The last year we were working on a project, which in essence dealt with
transformation of graphs. Our experience with xslt 1.0, and other available information
was promising - xslt 2.0 is a perfect match.
We were right, xslt 2.0 fitted very well to the problem.
It's easy to learn xslt 2.0/xquery: be acquainted with xml schema; read through
a syntax, which is rather concise; look at examples, and start coding. API you
will learn incrementally.
The same as other languages, xslt 2.0 is only a media to express algorithms. As such
it fills its role rather good, as good as SQL:2003 and its variations do, and
sometimes even better than other programming languages like C++ do.
Compare expressions "get data satisfying to a specific criteria" and "for each
data part check a specific condition, and if it true, add it to the result".
These often represent the same idea from two perspectives: human (or math)
thinkning; and thinking in terms of execution procedure.
Both kinds of expressions have their use, however it has happened so that we're
the human beings and perceive more easily natural language notions like:
subjects, objects, predicates, deduction, induction and so on. I think the
reason is that a human's (not positronic) brain grasps ideas, conceptions,
images as something static, while execution procedure demands a notion of time
(or at least notions of a sequence and an order) for the comprehension. ("Are you serious?", "Joke!" )
There is the other side to this story.
We have made the project design in relatively short terms. A good scalable
design. We needed people who know xslt 2.0 to implement it. It has turned out, this was a strong objection against xslt!

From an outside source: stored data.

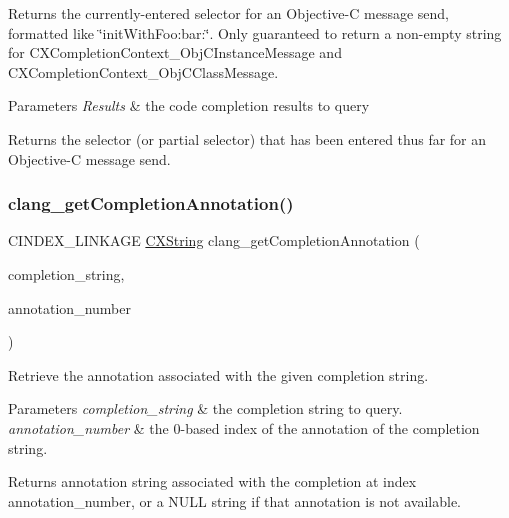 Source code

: Returns the currently-\/entered selector for an Objective-\/C message send, formatted like \char`\"{}init\+With\+Foo\+:bar\+:\char`\"{}. Only guaranteed to return a non-\/empty string for C\+X\+Completion\+Context\+\_\+\+Obj\+C\+Instance\+Message and C\+X\+Completion\+Context\+\_\+\+Obj\+C\+Class\+Message. 


\begin{DoxyParams}{Parameters}
{\em Results} & the code completion results to query\\
\hline
\end{DoxyParams}
\begin{DoxyReturn}{Returns}
the selector (or partial selector) that has been entered thus far for an Objective-\/C message send. 
\end{DoxyReturn}
\mbox{\label{group__CINDEX__CODE__COMPLET_ga5a6995822b664926ac3d919d69e736ce}} 
\subsubsection{\texorpdfstring{clang\+\_\+get\+Completion\+Annotation()}{clang\_getCompletionAnnotation()}}
{\footnotesize\ttfamily C\+I\+N\+D\+E\+X\+\_\+\+L\+I\+N\+K\+A\+GE \hyperlink{structCXString}{C\+X\+String} clang\+\_\+get\+Completion\+Annotation (\begin{DoxyParamCaption}\item[{\hyperlink{group__CINDEX__CODE__COMPLET_gafea23a43a60ec3b4f3bedccfbb76883a}{C\+X\+Completion\+String}}]{completion\+\_\+string,  }\item[{unsigned}]{annotation\+\_\+number }\end{DoxyParamCaption})}



Retrieve the annotation associated with the given completion string. 


\begin{DoxyParams}{Parameters}
{\em completion\+\_\+string} & the completion string to query.\\
\hline
{\em annotation\+\_\+number} & the 0-\/based index of the annotation of the completion string.\\
\hline
\end{DoxyParams}
\begin{DoxyReturn}{Returns}
annotation string associated with the completion at index {\ttfamily annotation\+\_\+number}, or a N\+U\+LL string if that annotation is not available. 
\end{DoxyReturn}
\mbox{\label{group__CINDEX__CODE__COMPLET_gacbbded5dd9c27b927ed5080d8b530845}} 

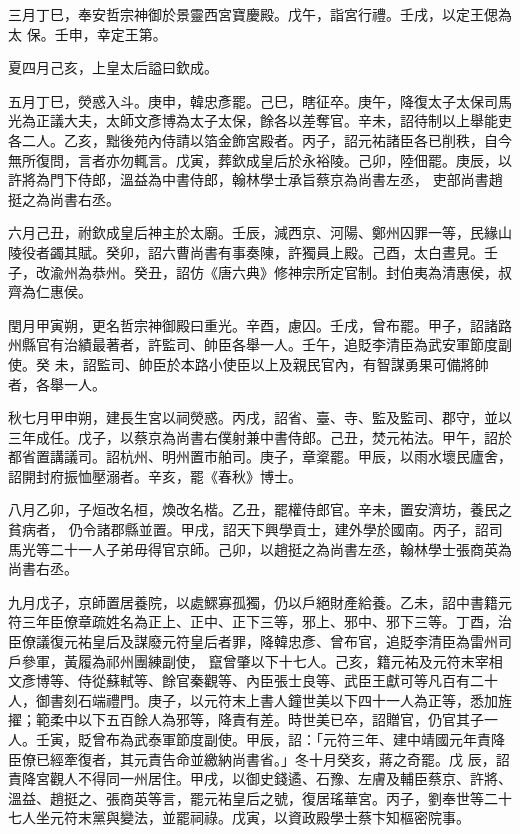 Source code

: \begin{pinyinscope}
 三月丁巳，奉安哲宗神御於景靈西宮寶慶殿。戊午，詣宮行禮。壬戌，以定王偲為太
 保。壬申，幸定王第。



 夏四月己亥，上皇太后謚曰欽成。



 五月丁巳，熒惑入斗。庚申，韓忠彥罷。己巳，瞎征卒。庚午，降復太子太保司馬光為正議大夫，太師文彥博為太子太保，餘各以差奪官。辛未，詔待制以上舉能吏各二人。乙亥，黜後苑內侍請以箔金飾宮殿者。丙子，詔元祐諸臣各已削秩，自今無所復問，言者亦勿輒言。戊寅，葬欽成皇后於永裕陵。己卯，陸佃罷。庚辰，以許將為門下侍郎，溫益為中書侍郎，翰林學士承旨蔡京為尚書左丞，
 吏部尚書趙挺之為尚書右丞。



 六月己丑，祔欽成皇后神主於太廟。壬辰，減西京、河陽、鄭州囚罪一等，民緣山陵役者蠲其賦。癸卯，詔六曹尚書有事奏陳，許獨員上殿。己酉，太白晝見。壬子，改渝州為恭州。癸丑，詔仿《唐六典》修神宗所定官制。封伯夷為清惠侯，叔齊為仁惠侯。



 閏月甲寅朔，更名哲宗神御殿曰重光。辛酉，慮囚。壬戌，曾布罷。甲子，詔諸路州縣官有治績最著者，許監司、帥臣各舉一人。壬午，追貶李清臣為武安軍節度副使。癸
 未，詔監司、帥臣於本路小使臣以上及親民官內，有智謀勇果可備將帥者，各舉一人。



 秋七月甲申朔，建長生宮以祠熒惑。丙戌，詔省、臺、寺、監及監司、郡守，並以三年成任。戊子，以蔡京為尚書右僕射兼中書侍郎。己丑，焚元祐法。甲午，詔於都省置講議司。詔杭州、明州置市舶司。庚子，章楶罷。甲辰，以雨水壞民廬舍，詔開封府振恤壓溺者。辛亥，罷《春秋》博士。



 八月乙卯，子烜改名桓，煥改名楷。乙丑，罷權侍郎官。辛未，置安濟坊，養民之貧病者，
 仍令諸郡縣並置。甲戌，詔天下興學貢士，建外學於國南。丙子，詔司馬光等二十一人子弟毋得官京師。己卯，以趙挺之為尚書左丞，翰林學士張商英為尚書右丞。



 九月戊子，京師置居養院，以處鰥寡孤獨，仍以戶絕財產給養。乙未，詔中書籍元符三年臣僚章疏姓名為正上、正中、正下三等，邪上、邪中、邪下三等。丁酉，治臣僚議復元祐皇后及謀廢元符皇后者罪，降韓忠彥、曾布官，追貶李清臣為雷州司戶參軍，黃履為祁州團練副使，
 竄曾肇以下十七人。己亥，籍元祐及元符末宰相文彥博等、侍從蘇軾等、餘官秦觀等、內臣張士良等、武臣王獻可等凡百有二十人，御書刻石端禮門。庚子，以元符末上書人鐘世美以下四十一人為正等，悉加旌擢；範柔中以下五百餘人為邪等，降責有差。時世美已卒，詔贈官，仍官其子一人。壬寅，貶曾布為武泰軍節度副使。甲辰，詔：「元符三年、建中靖國元年責降臣僚已經牽復者，其元責告命並繳納尚書省。」冬十月癸亥，蔣之奇罷。戊
 辰，詔責降宮觀人不得同一州居住。甲戌，以御史錢遹、石豫、左膚及輔臣蔡京、許將、溫益、趙挺之、張商英等言，罷元祐皇后之號，復居瑤華宮。丙子，劉奉世等二十七人坐元符末黨與變法，並罷祠祿。戊寅，以資政殿學士蔡卞知樞密院事。




\end{pinyinscope}
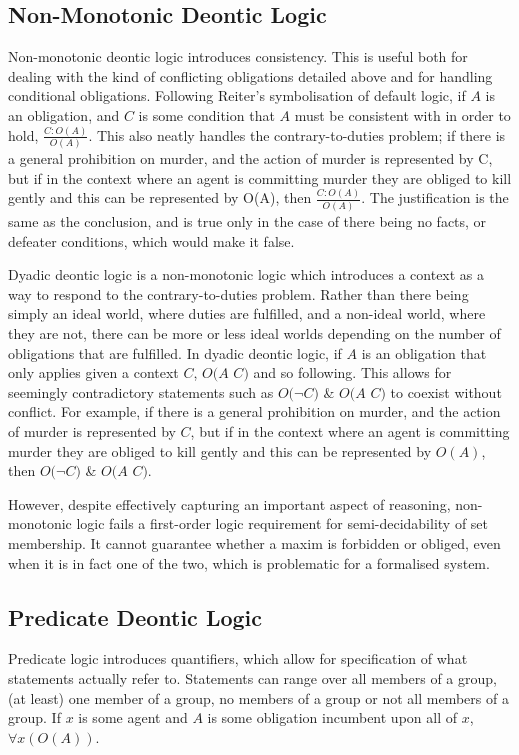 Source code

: \documentclass{l4proj}
\begin{document}
\subsection{Non-Monotonic Deontic Logic}
Non-monotonic deontic logic introduces consistency\cite{Powers}. This is useful both for dealing with the kind of conflicting obligations detailed above and for handling conditional obligations\cite{Horty}. Following Reiter's symbolisation of default logic\cite{Reiter}, if $A$ is an obligation, and $C$ is some condition that $A$ must be consistent with in order to hold, \( \frac{C : O(A)}{O(A)} \). This also neatly handles the contrary-to-duties problem; if there is a general prohibition on murder, and the action of murder is represented by C, but if in the context where an agent is committing murder they are obliged to kill gently and this can be represented by O(A), then \( \frac{C : O(A)}{O(A)} \). The justification is the same as the conclusion, and is true only in the case of there being no facts, or defeater conditions, which would make it false. 

Dyadic deontic logic is a non-monotonic logic which introduces a context as a way to respond to the contrary-to-duties problem. Rather than there being simply an ideal world, where duties are fulfilled, and a non-ideal world, where they are not, there can be more or less ideal worlds depending on the number of obligations that are fulfilled. In dyadic deontic logic, if $A$ is an obligation that only applies given a context $C$, $O(A$ \textbar $C)$ and so following. This allows for seemingly contradictory statements such as $O($\( \neg \)$C)$ \& $O(A$ \textbar $C)$ to coexist without conflict. For example, if there is a general prohibition on murder, and the action of murder is represented by $C$, but if in the context where an agent is committing murder they are obliged to kill gently and this can be represented by $O(A)$, then $O($\( \neg \)$C)$ \& $O(A$ \textbar $C)$. 

However, despite effectively capturing an important aspect of reasoning, non-monotonic logic fails a first-order logic requirement for semi-decidability of set membership. It cannot guarantee whether a maxim is forbidden or obliged, even when it is in fact one of the two, which is problematic for a formalised system. 

\subsection{Predicate Deontic Logic}
Predicate logic introduces quantifiers, which allow for specification of what statements actually refer to. Statements can range over all members of a group, (at least) one member of a group, no members of a group or not all members of a group. If $x$ is some agent and $A$ is some obligation incumbent upon all of $x$, \( \forall{x(O(A))} \). 
\end{document}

Our fellow, xslt guru, Oleg
Tkachenko has left our company to make his career at Microsoft, and to our disbelief it
was impossible to find a person who was interested in a project involvong 85% of
xslt and 15% of other technologies including java. Even in java world people prefer routine projects, like
standard swing or web application, to a project demanding creativeness.
Possibly, it was our mistake, to allow to our company to look for developers the standard
way: some secretary was looking through her sources, and inevitably was finding
so-so java + poor xml + almost zero xslt knowledge graduates. We had to make
appeals on xslt forums especially since the project could be easily developed
with a distributed group.
Finally, we have designed and implemented the project by ourselves but to the
present day our managers are calling and suggesting java developers
for our project. What a bad joke!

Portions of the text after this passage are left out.